Elon Musk's AI company xAI has unveiled its new language model Grok 3. Initial tests show strengths in complex tasks, but also clear weaknesses. It will be significantly more expensive to use.
xAI unveiled its latest AI model Grok 3 on Monday, marking a significant advancement in the company's AI capabilities. According to Elon Musk, the new model required ten times more computing power than its predecessor, utilizing a Memphis data center equipped with approximately 200,000 GPUs.
The Grok 3 family introduces several variants, including a streamlined mini version that trades accuracy for speed. A notable addition is the new "Reasoning" models, specifically designed for mathematical and scientific problems. Users can adjust these capabilities through "Thinking" and "Big Brain" settings in the Grok interface. The company notes that this release isn't final - the model continues to undergo training, and the team plans to implement improvements over the coming weeks.

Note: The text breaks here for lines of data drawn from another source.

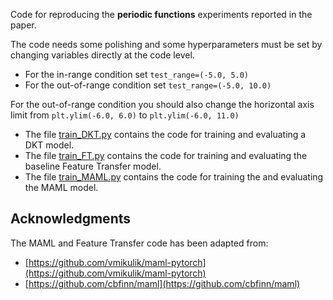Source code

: Code for reproducing the **periodic functions** experiments reported in the paper.

The code needs some polishing and some hyperparameters must be set by changing variables directly at the code level.

- For the in-range condition set `test_range=(-5.0, 5.0)`
- For the out-of-range condition set `test_range=(-5.0, 10.0)`

For the out-of-range condition you should also change the horizontal axis limit from `plt.ylim(-6.0, 6.0)` to `plt.ylim(-6.0, 11.0)`

- The file [train_DKT.py](./train_DKT.py) contains the code for training and evaluating a DKT model.
- The file [train_FT.py](./train_FT.py) contains the code for training and evaluating the baseline Feature Transfer model.
- The file [train_MAML.py](./train_MAML.py) contains the code for training the and evaluating the MAML model.


Acknowledgments
---------------

The MAML and Feature Transfer code has been adapted from:

- [https://github.com/vmikulik/maml-pytorch](https://github.com/vmikulik/maml-pytorch)
- [https://github.com/cbfinn/maml](https://github.com/cbfinn/maml)
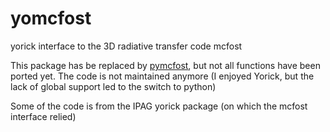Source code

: # yomcfost
yorick interface to the 3D radiative transfer code mcfost

This package has be replaced by [pymcfost](https://github.com/cpinte/pymcfost), but not all functions have been ported yet.
The code is not maintained anymore (I enjoyed Yorick, but the lack of global support led to the switch to python)

Some of the code is from the IPAG yorick package (on which the mcfost interface relied)
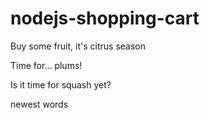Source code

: # nodejs-shopping-cart

Buy some fruit, it's citrus season

Time for... plums!

Is it time for squash yet?

newest words
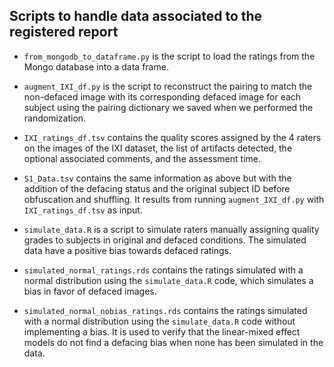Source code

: ## Scripts to handle data associated to the registered report

- `from_mongodb_to_dataframe.py` is the script to load the ratings from the Mongo database into a data frame.

- `augment_IXI_df.py` is the script to reconstruct the pairing to match the non-defaced image with its corresponding defaced image for each subject using the pairing dictionary we saved when we performed the randomization.

- `IXI_ratings_df.tsv` contains the quality scores assigned by the 4 raters on the images of the IXI dataset, the list of artifacts detected, the optional associated comments, and the assessment time.

- `S1_Data.tsv` contains the same information as above but with the addition of the defacing status and the original subject ID before obfuscation and shuffling. It results from running `augment_IXI_df.py` with `IXI_ratings_df.tsv` as input.

- `simulate_data.R` is a script to simulate raters manually assigning quality grades to subjects in original and defaced conditions. The simulated data have a positive bias towards defaced ratings.

- `simulated_normal_ratings.rds` contains the ratings simulated with a normal distribution using the `simulate_data.R` code, which simulates a bias in favor of defaced images.

- `simulated_normal_nobias_ratings.rds` contains the ratings simulated with a normal distribution using the `simulate_data.R` code without implementing a bias. It is used to verify that the linear-mixed effect models do not find a defacing bias when none has been simulated in the data.
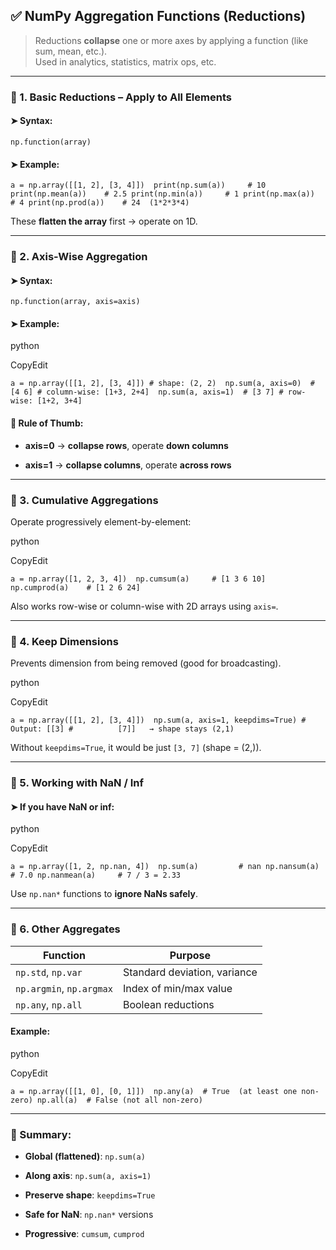 ## ✅ NumPy Aggregation Functions (Reductions)

> Reductions **collapse** one or more axes by applying a function (like sum, mean, etc.).  
> Used in analytics, statistics, matrix ops, etc.

---

### 🔹 1. **Basic Reductions – Apply to All Elements**

#### ➤ Syntax:

`np.function(array)`

#### ➤ Example:


`a = np.array([[1, 2], [3, 4]])  print(np.sum(a))     # 10 print(np.mean(a))    # 2.5 print(np.min(a))     # 1 print(np.max(a))     # 4 print(np.prod(a))    # 24  (1*2*3*4)`

These **flatten the array** first → operate on 1D.

---

### 🔹 2. **Axis-Wise Aggregation**

#### ➤ Syntax:


`np.function(array, axis=axis)`

#### ➤ Example:

python

CopyEdit

`a = np.array([[1, 2], [3, 4]]) # shape: (2, 2)  np.sum(a, axis=0)  # [4 6] # column-wise: [1+3, 2+4]  np.sum(a, axis=1)  # [3 7] # row-wise: [1+2, 3+4]`

#### 📌 Rule of Thumb:

- **axis=0** → **collapse rows**, operate **down columns**
    
- **axis=1** → **collapse columns**, operate **across rows**
    

---

### 🔹 3. **Cumulative Aggregations**

Operate progressively element-by-element:

python

CopyEdit

`a = np.array([1, 2, 3, 4])  np.cumsum(a)     # [1 3 6 10] np.cumprod(a)    # [1 2 6 24]`

Also works row-wise or column-wise with 2D arrays using `axis=`.

---

### 🔹 4. **Keep Dimensions**

Prevents dimension from being removed (good for broadcasting).

python

CopyEdit

`a = np.array([[1, 2], [3, 4]])  np.sum(a, axis=1, keepdims=True) # Output: [[3] #          [7]]   → shape stays (2,1)`

Without `keepdims=True`, it would be just `[3, 7]` (shape = (2,)).

---

### 🔹 5. **Working with NaN / Inf**

#### ➤ If you have NaN or inf:

python

CopyEdit

`a = np.array([1, 2, np.nan, 4])  np.sum(a)         # nan np.nansum(a)      # 7.0 np.nanmean(a)     # 7 / 3 = 2.33`

Use `np.nan*` functions to **ignore NaNs safely**.

---

### 🔹 6. **Other Aggregates**

|Function|Purpose|
|---|---|
|`np.std`, `np.var`|Standard deviation, variance|
|`np.argmin`, `np.argmax`|Index of min/max value|
|`np.any`, `np.all`|Boolean reductions|

#### Example:

python

CopyEdit

`a = np.array([[1, 0], [0, 1]])  np.any(a)  # True  (at least one non-zero) np.all(a)  # False (not all non-zero)`

---

### 🧠 Summary:

- **Global (flattened)**: `np.sum(a)`
    
- **Along axis**: `np.sum(a, axis=1)`
    
- **Preserve shape**: `keepdims=True`
    
- **Safe for NaN**: `np.nan*` versions
    
- **Progressive**: `cumsum`, `cumprod`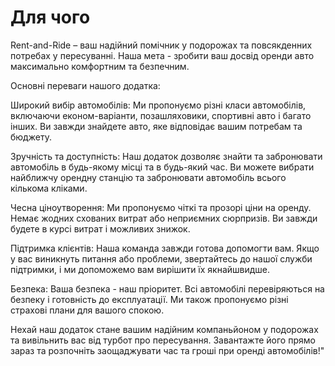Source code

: # Для чого

Rent-and-Ride  – ваш надійний помічник у подорожах та повсякденних потребах у пересуванні. Наша мета - зробити ваш досвід оренди авто максимально комфортним та безпечним.

Основні переваги нашого додатка:

Широкий вибір автомобілів: Ми пропонуємо різні класи автомобілів, включаючи економ-варіанти, позашляховики, спортивні авто і багато інших. Ви завжди знайдете авто, яке відповідає вашим потребам та бюджету.

Зручність та доступність: Наш додаток дозволяє знайти та забронювати автомобіль в будь-якому місці та в будь-який час. Ви можете вибрати найближчу орендну станцію та забронювати автомобіль всього кількома кліками.

Чесна ціноутворення: Ми пропонуємо чіткі та прозорі ціни на оренду. Немає жодних схованих витрат або неприємних сюрпризів. Ви завжди будете в курсі витрат і можливих знижок.

Підтримка клієнтів: Наша команда завжди готова допомогти вам. Якщо у вас виникнуть питання або проблеми, звертайтесь до нашої служби підтримки, і ми допоможемо вам вирішити їх якнайшвидше.

Безпека: Ваша безпека - наш пріоритет. Всі автомобілі перевіряються на безпеку і готовність до експлуатації. Ми також пропонуємо різні страхові плани для вашого спокою.

Нехай наш додаток стане вашим надійним компаньйоном у подорожах та вивільнить вас від турбот про пересування. Завантажте його прямо зараз та розпочніть заощаджувати час та гроші при оренді автомобілів!"
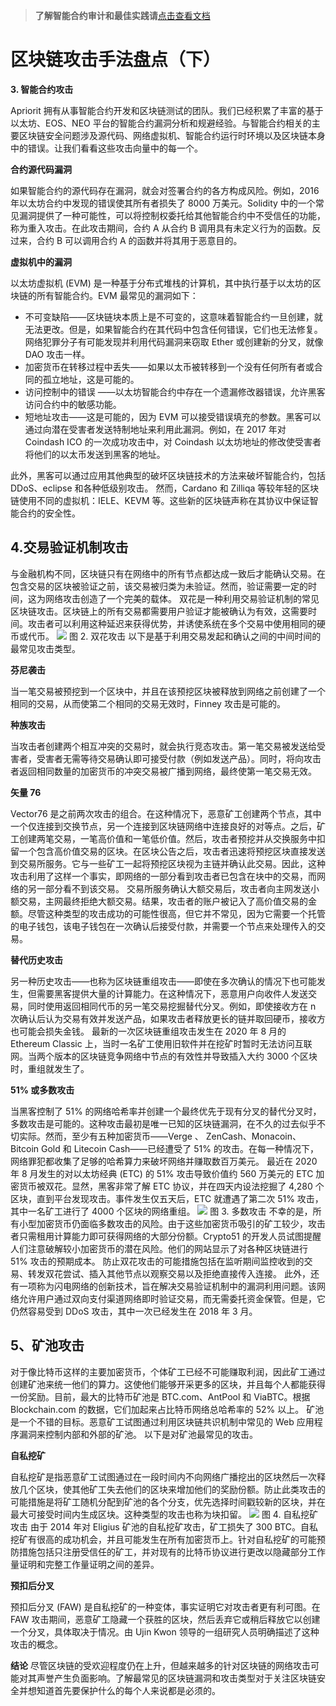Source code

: >**了解智能合约审计和最佳实践请**[点击查看文档](https://safful.com/) 

# 区块链攻击手法盘点（下）

**3. 智能合约攻击**

Apriorit 拥有从事智能合约开发和区块链测试的团队。我们已经积累了丰富的基于以太坊、EOS、NEO 平台的智能合约漏洞分析和规避经验。与智能合约相关的主要区块链安全问题涉及源代码、网络虚拟机、智能合约运行时环境以及区块链本身中的错误。让我们看看这些攻击向量中的每一个。

**合约源代码漏洞**

如果智能合约的源代码存在漏洞，就会对签署合约的各方构成风险。例如，2016 年以太坊合约中发现的错误使其所有者损失了 8000 万美元。Solidity 中的一个常见漏洞提供了一种可能性，可以将控制权委托给其他智能合约中不受信任的功能，称为重入攻击。在此攻击期间，合约 A 从合约 B 调用具有未定义行为的函数。反过来，合约 B 可以调用合约 A 的函数并将其用于恶意目的。

**虚拟机中的漏洞**

以太坊虚拟机 (EVM) 是一种基于分布式堆栈的计算机，其中执行基于以太坊的区块链的所有智能合约。EVM 最常见的漏洞如下：

- 不可变缺陷——区块链块本质上是不可变的，这意味着智能合约一旦创建，就无法更改。但是，如果智能合约在其代码中包含任何错误，它们也无法修复。网络犯罪分子有可能发现并利用代码漏洞来窃取 Ether 或创建新的分叉，就像 DAO 攻击一样。
- 加密货币在转移过程中丢失——如果以太币被转移到一个没有任何所有者或合同的孤立地址，这是可能的。
- 访问控制中的错误 ——以太坊智能合约中存在一个遗漏修改器错误，允许黑客访问合约中的敏感功能。
- 短地址攻击——这是可能的，因为 EVM 可以接受错误填充的参数。黑客可以通过向潜在受害者发送特制地址来利用此漏洞。例如，在 2017 年对 Coindash ICO 的一次成功攻击中，对 Coindash 以太坊地址的修改使受害者将他们的以太币发送到黑客的地址。

此外，黑客可以通过应用其他典型的破坏区块链技术的方法来破坏智能合约，包括 DDoS、eclipse 和各种低级别攻击。
然而，Cardano 和 Zilliqa 等较年轻的区块链使用不同的虚拟机：IELE、KEVM 等。这些新的区块链声称在其协议中保证智能合约的安全性。

## 4.交易验证机制攻击

与金融机构不同，区块链只有在网络中的所有节点都达成一致后才能确认交易。在包含交易的区块被验证之前，该交易被归类为未验证。然而，验证需要一定的时间，这为网络攻击创造了一个完美的载体。
双花是一种利用交易验证机制的常见区块链攻击。区块链上的所有交易都需要用户验证才能被确认为有效，这需要时间。攻击者可以利用这种延迟来获得优势，并诱使系统在多个交易中使用相同的硬币或代币。
![](https://cdn.nlark.com/yuque/0/2023/png/97322/1693191660219-3171332f-1f27-4fa4-b47b-2a9e6d1a6a00.png#averageHue=%23fbfaf7&clientId=u45f794f4-810a-4&from=paste&id=u23509da1&originHeight=451&originWidth=1136&originalType=url&ratio=2&rotation=0&showTitle=false&status=done&style=none&taskId=ucf9acbdb-c07d-4413-834f-9e43db9596d&title=)
图 2. 双花攻击
以下是基于利用交易发起和确认之间的中间时间的最常见攻击类型。

**芬尼袭击**

当一笔交易被预挖到一个区块中，并且在该预挖区块被释放到网络之前创建了一个相同的交易，从而使第二个相同的交易无效时，Finney 攻击是可能的。

**种族攻击**

当攻击者创建两个相互冲突的交易时，就会执行竞态攻击。第一笔交易被发送给受害者，受害者无需等待交易确认即可接受付款（例如发送产品）。同时，将向攻击者返回相同数量的加密货币的冲突交易被广播到网络，最终使第一笔交易无效。

**矢量 76**

Vector76 是之前两次攻击的组合。在这种情况下，恶意矿工创建两个节点，其中一个仅连接到交换节点，另一个连接到区块链网络中连接良好的对等点。之后，矿工创建两笔交易，一笔高价值和一笔低价值。然后，攻击者预挖并从交换服务中扣留一个包含高价值交易的区块。在区块公告之后，攻击者迅速将预挖区块直接发送到交易所服务。它与一些矿工一起将预挖区块视为主链并确认此交易。因此，这种攻击利用了这样一个事实，即网络的一部分看到攻击者已包含在块中的交易，而网络的另一部分看不到该交易。
交易所服务确认大额交易后，攻击者向主网发送小额交易，主网最终拒绝大额交易。结果，攻击者的账户被记入了高价值交易的金额。尽管这种类型的攻击成功的可能性很高，但它并不常见，因为它需要一个托管的电子钱包，该电子钱包在一次确认后接受付款，并需要一个节点来处理传入的交易。

**替代历史攻击**

另一种历史攻击——也称为区块链重组攻击——即使在多次确认的情况下也可能发生，但需要黑客提供大量的计算能力。在这种情况下，恶意用户向收件人发送交易，同时使用返回相同代币的另一笔交易挖掘替代分叉。例如，即使接收方在 n 次确认后认为交易有效并发送产品，如果攻击者释放更长的链并取回硬币，接收方也可能会损失金钱。
最新的一次区块链重组攻击发生在 2020 年 8 月的 Ethereum Classic 上，当时一名矿工使用旧软件并在挖矿时暂时无法访问互联网。当两个版本的区块链竞争网络中节点的有效性并导致插入大约 3000 个区块时，重组就发生了。

**51% 或多数攻击**

当黑客控制了 51% 的网络哈希率并创建一个最终优先于现有分叉的替代分叉时，多数攻击是可能的。这种攻击最初是唯一已知的区块链漏洞，在不久的过去似乎不切实际。然而，至少有五种加密货币——Verge 、 ZenCash、Monacoin、Bitcoin Gold 和 Litecoin Cash——已经遭受了 51% 的攻击。在每一种情况下，网络罪犯都收集了足够的哈希算力来破坏网络并赚取数百万美元。
最近在 2020 年 8 月发生的对以太坊经典 (ETC) 的 51% 攻击导致价值约 560 万美元的 ETC 加密货币被双花。显然，黑客非常了解 ETC 协议，并在四天内设法挖掘了 4,280 个区块，直到平台发现攻击。事件发生仅五天后，ETC 就遭遇了第二次 51% 攻击，其中一名矿工进行了 4000 个区块的网络重组。
![](https://cdn.nlark.com/yuque/0/2023/png/97322/1693191659933-f08c697c-0f3b-43b0-bc22-291e3364520f.png#averageHue=%23f4b08c&clientId=u45f794f4-810a-4&from=paste&id=u6352a484&originHeight=223&originWidth=770&originalType=url&ratio=2&rotation=0&showTitle=false&status=done&style=none&taskId=ub0dda15d-66e2-463d-a481-0910366bcdc&title=)
图 3. 多数攻击
不幸的是，所有小型加密货币仍面临多数攻击的风险。由于这些加密货币吸引的矿工较少，攻击者只需租用计算能力即可获得网络的大部分份额。Crypto51 的开发人员试图提醒人们注意破解较小加密货币的潜在风险。他们的网站显示了对各种区块链进行 51% 攻击的预期成本。
防止双花攻击的可能措施包括在监听期间监控收到的交易、转发双花尝试、插入其他节点以观察交易以及拒绝直接传入连接。
此外，还有一项称为闪电网络的创新技术，旨在解决交易验证机制中的漏洞利用问题。该网络允许用户通过双向支付渠道网络即时验证交易，而无需委托资金保管。但是，它仍然容易受到 DDoS 攻击，其中一次已经发生在 2018 年 3 月。

## 5、矿池攻击

对于像比特币这样的主要加密货币，个体矿工已经不可能赚取利润，因此矿工通过创建矿池来统一他们的算力。这使他们能够开采更多的区块，并且每个人都能获得一份奖励。目前，最大的比特币矿池是 BTC.com、AntPool 和 ViaBTC。根据 Blockchain.com 的数据，它们加起来占比特币网络总哈希率的 52% 以上。
矿池是一个不错的目标。恶意矿工试图通过利用区块链共识机制中常见的 Web 应用程序漏洞来控制内部和外部的矿池。
以下是对矿池最常见的攻击。

**自私挖矿**

自私挖矿是指恶意矿工试图通过在一段时间内不向网络广播挖出的区块然后一次释放几个区块，使其他矿工失去他们的区块来增加他们的奖励份额。防止此类攻击的可能措施是将矿工随机分配到矿池的各个分支，优先选择时间戳较新的区块，并在最大可接受时间内生成区块。这种类型的攻击也称为块扣留。
![](https://cdn.nlark.com/yuque/0/2023/png/97322/1693191659813-80f36eaa-886d-4c97-9e3b-63df75c4fd5c.png#averageHue=%23fcf5f1&clientId=u45f794f4-810a-4&from=paste&id=u1608c18f&originHeight=234&originWidth=913&originalType=url&ratio=2&rotation=0&showTitle=false&status=done&style=none&taskId=u27561be8-43b0-445e-af98-f690b5a4614&title=)
图 4. 自私挖矿攻击
由于 2014 年对 Eligius 矿池的自私挖矿攻击，矿工损失了 300 BTC。自私挖矿有很高的成功机会，并且可能发生在所有加密货币上。针对自私挖矿的可能预防措施包括只注册受信任的矿工，并对现有的比特币协议进行更改以隐藏部分工作量证明和完整工作量证明之间的差异。

**预扣后分叉**

预扣后分叉 (FAW) 是自私挖矿的一种变体，事实证明它对攻击者更有利可图。在 FAW 攻击期间，恶意矿工隐藏一个获胜的区块，然后丢弃它或稍后释放它以创建一个分叉，具体取决于情况。由 Ujin Kwon 领导的一组研究人员明确描述了这种攻击的概念。

**结论**
尽管区块链的受欢迎程度仍在上升，但越来越多的针对区块链的网络攻击可能对其声誉产生负面影响。了解最常见的区块链漏洞和攻击类型对于关注区块链安全并想知道首先要保护什么的每个人来说都是必须的。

Grok 3: Strong benchmarks and praise from OpenAI founder
According to the AI benchmarking platform lmarena.ai, Grok 3 has achieved an unprecedented score above 1400 in the chatbot arena, leading across all categories including programming and outperforming models from OpenAI, Anthropic, and Google. However, real-world performance may differ from benchmark results. For instance, while Claude 3.5 Sonnet scores lower on coding benchmarks than some models, many users still consider it the superior choice for most programming tasks.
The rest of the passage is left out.